In the history of the English Romantics, Byron has a peculiar place. However, from the English point of view, he is hardly a Romantic at all, but a survival from the 18th century and an enemy of much that the true Romantics thought mostly. Yet, the German writer Goethe regarded him as "the greatest genius of the century" saying: "He is not antique and not modern; he is like the present day". On the other hand the Italian politician and journalist  Mazzini said: "He gave a European role to English poetry; he led the genius of England on a pilgrimage through Europe." So, Byron put into poetry something that belonged to many men in his time, and that he was a pioneer of a new out look and a new art. He set his mark on a whole generation, and his fame rang from one end of Europe to another. 

Nevertheless, Wordsworth not only thought Byron's style very slovenly, but regarded him as "a monster ... a man of genius whose heart is perverted." Though Coleridge didn't scruple to enlist Byron's support in getting his plays acted, he had no high opinion of his work and thought his later poetry "Satanic". Even Keats dismissed Don Juan as "Lord Byron's last flash poem" . Blake was less violent and seems to have felt some tenderness for Byron because he was a rebel and an outcast. Yet, he too felt that something was wrong with Byron and that he was an erring. In return, Byron felt no regard for the poets who criticized him. He thought Wordsworth a bore, and says so more than once in Don Juan. Apart from "Christabel," he had a low opinion of Coleridge's work, and thought the man himself "A shabby fellow."  

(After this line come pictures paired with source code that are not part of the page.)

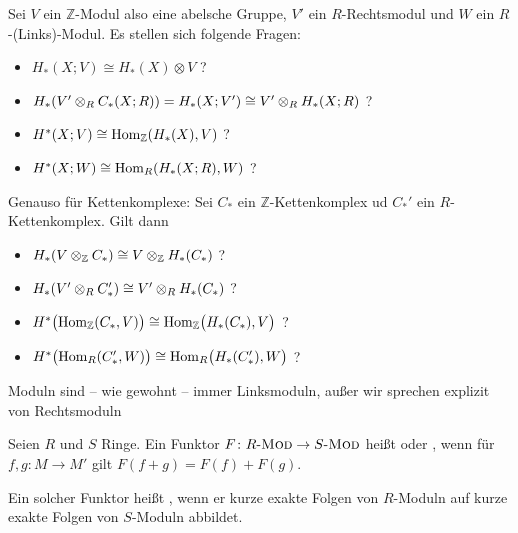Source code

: \begin{frage}[{name=[{Isomorphismen von Kohomologiemoduln}]}]
	Sei $V$ ein $\mathbb{Z}$-Modul also eine abelsche Gruppe, $V'$ ein $R$-Rechtsmodul und  $W$ ein $R$-(Links)-Modul.
	Es stellen sich folgende Fragen:
	\begin{itemize}
		\item $H_*(X;V) \cong H_*(X) \otimes V$ ?
		\item $H_* \enbrace*{V' \otimes_R C_*(X;R)}= H_*(X;V') \cong V' \otimes_R H_*(X;R)$ ?
		\item $H^*(X;V) \cong \Hom_\mathbb{Z}(H_*(X),V)$ ?
		\item $H^*(X;W) \cong \Hom_R \enbrace*{H_*(X;R),W}$ ?
	\end{itemize}
	Genauso für Kettenkomplexe: Sei $C_*$ ein $\mathbb{Z}$-Kettenkomplex ud $C_*'$ ein $R$-Kettenkomplex. Gilt dann
	\begin{itemize}
		\item $H_* \enbrace*{V \otimes_\mathbb{Z} C_*} \cong V \otimes _\mathbb{Z} H_*(C_*)$ ?
		\item $H_* \enbrace*{V' \otimes_R C_*'} \cong V' \otimes_R H_*(C_*)$ ?
		\item $H^* \enbrace[\big]{\Hom_\mathbb{Z}(C_*,V)} \cong \Hom_\mathbb{Z} \enbrace[\big]{H_*(C_*),V}$ ?
		\item $H^*\enbrace[\big]{\Hom_R(C_*',W)} \cong \Hom_R \enbrace[\big]{H_*(C_*'),W}$ ?
	\end{itemize}
\end{frage}

\begin{konvention}[{name=[Links- und Rechtsmoduln]}]
	Moduln sind -- wie gewohnt -- immer Linksmoduln, außer wir sprechen explizit von Rechtsmoduln
\end{konvention}

\begin{definition}[{name=[{lineare und exakte Funktoren}]}]
	Seien $R$ und $S$ Ringe.
	Ein Funktor $F\colon \Mod{R} \to \Mod{S}$ heißt  oder , wenn für $f,g \colon M \to M'$ gilt $F(f + g)= F(f) + F(g)$.
	
	Ein solcher Funktor heißt , wenn er kurze exakte Folgen von $R$-Moduln auf kurze exakte Folgen von $S$-Moduln abbildet.
\end{definition}

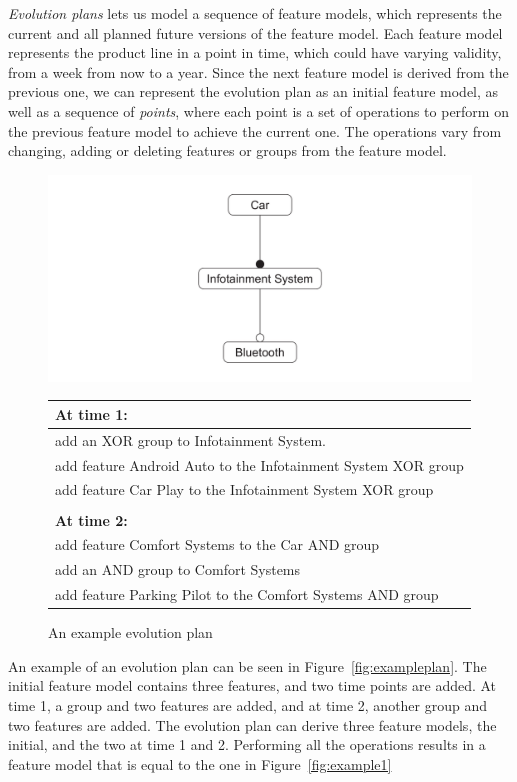 \documentclass[a4paper,english]{ifimaster}
\begin{document}
\textit{Evolution plans} lets us model a sequence of feature models, which represents the current and all planned future versions of the feature model. Each feature model represents the product line in a point in time, which could have varying validity, from a week from now to a year. Since the next feature model is derived from the previous one, we can represent the evolution plan as an initial feature model, as well as a sequence of \textit{points}, where each point is a set of operations to perform on the previous feature model to achieve the current one. The operations vary from changing, adding or deleting features or groups from the feature model.

\begin{figure}[htpb]
	\centering
	\includegraphics[width=0.8\linewidth]{illustrations/initial.pdf}
	\begin{tabular}{l}
		\textbf{At time 1:}                                           \\ \hline
		add an XOR group to Infotainment System.                      \\
		add feature Android Auto to the Infotainment System XOR group \\
		add feature Car Play to the Infotainment System XOR group     \\
		\\
		\textbf{At time 2:}                                           \\ \hline
		add feature Comfort Systems to the Car AND group              \\
		add an AND group to Comfort Systems                           \\
		add feature Parking Pilot to the Comfort Systems AND group
	\end{tabular}
	\caption{An example evolution plan}%
	\label{fig:exampleplan}
\end{figure}

An example of an evolution plan can be seen in Figure~\vref{fig:exampleplan}. The initial feature model contains three features, and two time points are added. At time 1, a group and two features are added, and at time 2, another group and two features are added. The evolution plan can derive three feature models, the initial, and the two at time 1 and 2. Performing all the operations results in a feature model that is equal to the one in Figure~\vref{fig:example1}
\end{document}
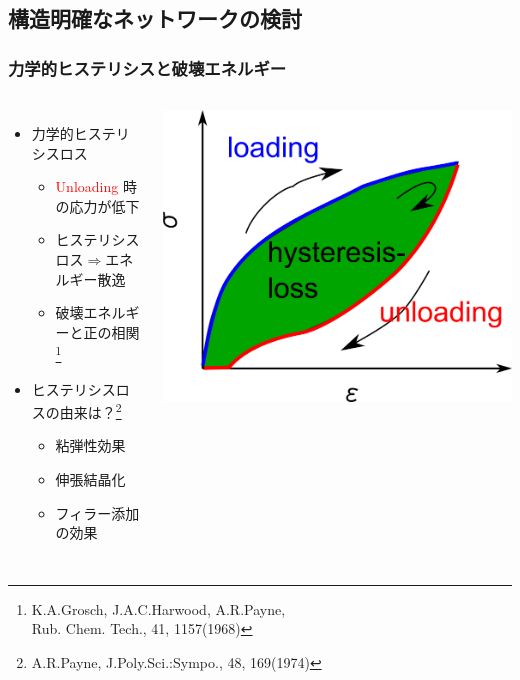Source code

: \documentclass[unicode,12pt]{beamer}%
\begin{document}
\subsection{構造明確なネットワークの検討}

\begin{frame}
	\frametitle{力学的ヒステリシスと破壊エネルギー}
	\vspace{-1mm}
			\begin{columns}[T, onlytextwidth]
					\begin{itemize}
						\item 力学的ヒステリシスロス
							\begin{itemize}
								\item \textcolor{red}{Unloading} 時の応力が低下
								\item ヒステリシスロス$\Rightarrow$エネルギー散逸
								\item \alert{破壊エネルギーと正の相関}\footnote{
									\scriptsize{K.A.Grosch, J.A.C.Harwood, A.R.Payne, \\Rub. Chem. Tech., 41, 1157(1968)}
								}
							\end{itemize}
						\item ヒステリシスロスの由来は？\footnote{
							\scriptsize{A.R.Payne, J.Poly.Sci.:Sympo., 48, 169(1974)}
						}
						\begin{itemize}
							\item \alert{粘弾性効果}
							\item 伸張結晶化
							\item フィラー添加の効果
						\end{itemize}
					\end{itemize}
				\begin{center}
					\vspace{-2mm}
					\includegraphics[width=\textwidth]{hysteresis_curve.png}


\end{center}
\end{columns}
\end{frame}
\end{document}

Byron was an aristocratic rebel when aristocrats were leaders of new movements and new ideas; in him the poet became a man of action because the creative spirit, long discouraged and constricted, found that words alone were not enough for it, and that it must display itself in generous gesture and gallant risk. He rejected the creed of the romantic imagination. In rejecting the imagination he obeyed a deep conviction, and this rejection inspired his best work and won him a special place among the poets of his time. Byron differs from the authentic Romantics not merely in his low estimate of the imagination but in the peculiar quality and power of his wit. Indeed, his wit rises largely from his loss of belief in the imagination. There was something else deep in his nature. His emotions and intelligence were at war, and through wit he found some sort of reconciliation between them. If one side of him was given to wild dreams, another side saw that these couldn't be realized, and he resolved the discord with mockery. Even his emotions were at war with one another, and he would pass by sudden leaps from love to hatred and from admiration to contempt. 

Much of Byron's earlier poetry is deficient both in art and in truth. However, Don Juan is his masterpiece because into it he put the whole of his real self and nothing of the false self which he had manufactured for his earlier poems. He uses the whole living language as he himself knew it and spoke it. It is wonderful natural and unaffected, and the tone of the words respond with perfect ease to Byron's wayward moods.